In a strange twist of fate, the Union Square bakery at 18 E. 16th St. is where Rosenberg's father once worked at a factory making American flags, Peleg explained.

Rosenberg could not immediately be reached for comment. 

The "very chocolaty" Concord Cake is available in a small size for two people to share for $12 or in a larger size for $38, Peleg said.

Although he tried to compensate Rosenberg for her contribution, she refused, he said. Instead, a portion of the cake's sales will go toward the nearby YMCA, where she's a board member, Peleg noted. The exact percentage of those sales has not yet been finalized.

Soutine may have led to Peleg's love of baked goods, but he further developed it during his travels in Europe. In each city he visits, he likes to wake up and get a fresh loaf of bread, he said.

But back home in New York City, a place that "should have the best of everything," he found that "the bread and pastries were not the best."

"I saw an opportunity to do that," Peleg said.

Not a baker himself, Peleg assembled baking specialists for each of his many products — from focaccia to croissants to rugelach, all of which are baked continually throughout the day.

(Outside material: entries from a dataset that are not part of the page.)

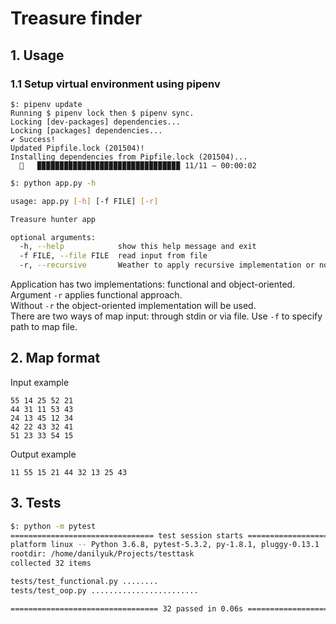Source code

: # Treasure finder

## 1. Usage
### 1.1 Setup virtual environment using pipenv
```
$: pipenv update
Running $ pipenv lock then $ pipenv sync.
Locking [dev-packages] dependencies...
Locking [packages] dependencies...
✔ Success! 
Updated Pipfile.lock (201504)!
Installing dependencies from Pipfile.lock (201504)...
  🐍   ▉▉▉▉▉▉▉▉▉▉▉▉▉▉▉▉▉▉▉▉▉▉▉▉▉▉▉▉▉▉▉▉ 11/11 — 00:00:02

```
```bash
$: python app.py -h

usage: app.py [-h] [-f FILE] [-r]

Treasure hunter app

optional arguments:
  -h, --help            show this help message and exit
  -f FILE, --file FILE  read input from file
  -r, --recursive       Weather to apply recursive implementation or not
```
Application has two implementations: functional and object-oriented.
Argument `-r` applies functional approach.  
Without `-r` the object-oriented implementation will be used.  
There are two ways of map input: through stdin or via file. Use `-f` to specify path to map file. 

## 2. Map format
Input example
```
55 14 25 52 21
44 31 11 53 43
24 13 45 12 34
42 22 43 32 41
51 23 33 54 15
```

Output example

```
11 55 15 21 44 32 13 25 43
```


## 3. Tests

```bash
$: python -m pytest                                                                                                                                      ✔  3067  14:38:05
================================ test session starts =================================
platform linux -- Python 3.6.8, pytest-5.3.2, py-1.8.1, pluggy-0.13.1
rootdir: /home/danilyuk/Projects/testtask
collected 32 items                                                                                                                                                                                                                     

tests/test_functional.py ........                                                                                                                                                                                                [ 25%]
tests/test_oop.py ........................                                                                                                                                                                                       [100%]

================================= 32 passed in 0.06s =================================
```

That freshness is what sets the bakery apart and contributes to why its babka sells so well, Peleg believes. 

When you pick up a loaf from the "babka tower," which will stand near the entrance of the new 1,100-square-foot space, "it's going to still have oven warmth," he said. 

And it's made with Nutella, which will "remind people of their childhood."

Breads Bakery — which will stay open from 7 a.m. to 10 p.m. and feature 20 seats inside and as many outside as soon as spring arrives — will also serve sandwiches, soups, quiches, salads and spreads. 

Peleg thinks the neighborhood is "starving" for a good cup of joe and that the bakery's "coffee program" is a significant addition to the area. 

"Superstar" baristas — who take coffee seriously but "are not latte artists" — will use Italian Moak coffee beans in the bakery's brews, Peleg said.

"If you get the best beans on the planet and you get a mediocre barista, it's not going to be good," he explained. 

Peleg, who now lives two blocks from the new location, said Breads Bakery is filling an unmet need in the neighborhood. 

"The number one request we got [at Union Square] was, 'When are you opening on the Upper West Side?'" he said.